Exercise prompt – All lines ahead of the one containing "Enable multi-f" are to be left out; that line and each one after it, through the end of the records below, are to be duplicated exactly.

=== Begin Enclosure ===

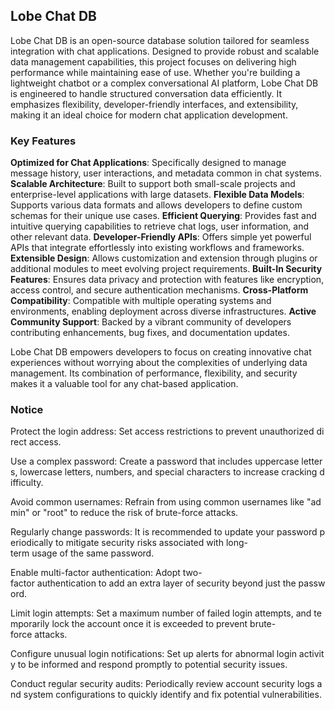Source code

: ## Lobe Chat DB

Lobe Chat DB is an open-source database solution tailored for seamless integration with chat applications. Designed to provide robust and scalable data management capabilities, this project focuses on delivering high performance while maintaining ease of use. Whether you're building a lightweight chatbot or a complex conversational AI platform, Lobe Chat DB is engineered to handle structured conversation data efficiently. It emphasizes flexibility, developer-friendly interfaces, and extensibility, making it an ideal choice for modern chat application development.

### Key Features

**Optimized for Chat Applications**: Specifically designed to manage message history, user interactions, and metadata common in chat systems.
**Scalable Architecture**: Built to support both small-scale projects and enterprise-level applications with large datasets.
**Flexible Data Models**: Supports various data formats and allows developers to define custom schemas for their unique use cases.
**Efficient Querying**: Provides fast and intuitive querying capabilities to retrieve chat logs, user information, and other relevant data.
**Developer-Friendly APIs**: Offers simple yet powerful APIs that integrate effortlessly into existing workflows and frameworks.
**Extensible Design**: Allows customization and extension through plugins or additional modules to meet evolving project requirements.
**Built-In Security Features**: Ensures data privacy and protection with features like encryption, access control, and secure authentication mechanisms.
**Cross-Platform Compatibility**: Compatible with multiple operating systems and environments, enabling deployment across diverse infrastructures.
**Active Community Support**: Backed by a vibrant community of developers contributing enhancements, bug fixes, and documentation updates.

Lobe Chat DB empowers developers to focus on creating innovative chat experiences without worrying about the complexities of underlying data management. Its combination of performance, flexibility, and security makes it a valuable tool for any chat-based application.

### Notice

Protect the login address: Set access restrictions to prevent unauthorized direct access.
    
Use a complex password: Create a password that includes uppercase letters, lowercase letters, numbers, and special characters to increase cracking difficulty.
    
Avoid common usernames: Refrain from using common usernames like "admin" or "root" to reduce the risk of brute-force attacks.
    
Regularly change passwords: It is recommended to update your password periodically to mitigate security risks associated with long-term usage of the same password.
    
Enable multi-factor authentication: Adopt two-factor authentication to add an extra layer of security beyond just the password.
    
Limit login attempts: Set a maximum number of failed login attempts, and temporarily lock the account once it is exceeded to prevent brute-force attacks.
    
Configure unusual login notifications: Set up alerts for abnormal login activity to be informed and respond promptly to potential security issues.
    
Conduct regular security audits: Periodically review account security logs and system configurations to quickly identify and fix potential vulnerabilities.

=== End Enclosure ===

Result –
Enable multi-factor authentication: Adopt two-factor authentication to add an extra layer of security beyond just the password.
    
Limit login attempts: Set a maximum number of failed login attempts, and temporarily lock the account once it is exceeded to prevent brute-force attacks.
    
Configure unusual login notifications: Set up alerts for abnormal login activity to be informed and respond promptly to potential security issues.
    
Conduct regular security audits: Periodically review account security logs and system configurations to quickly identify and fix potential vulnerabilities.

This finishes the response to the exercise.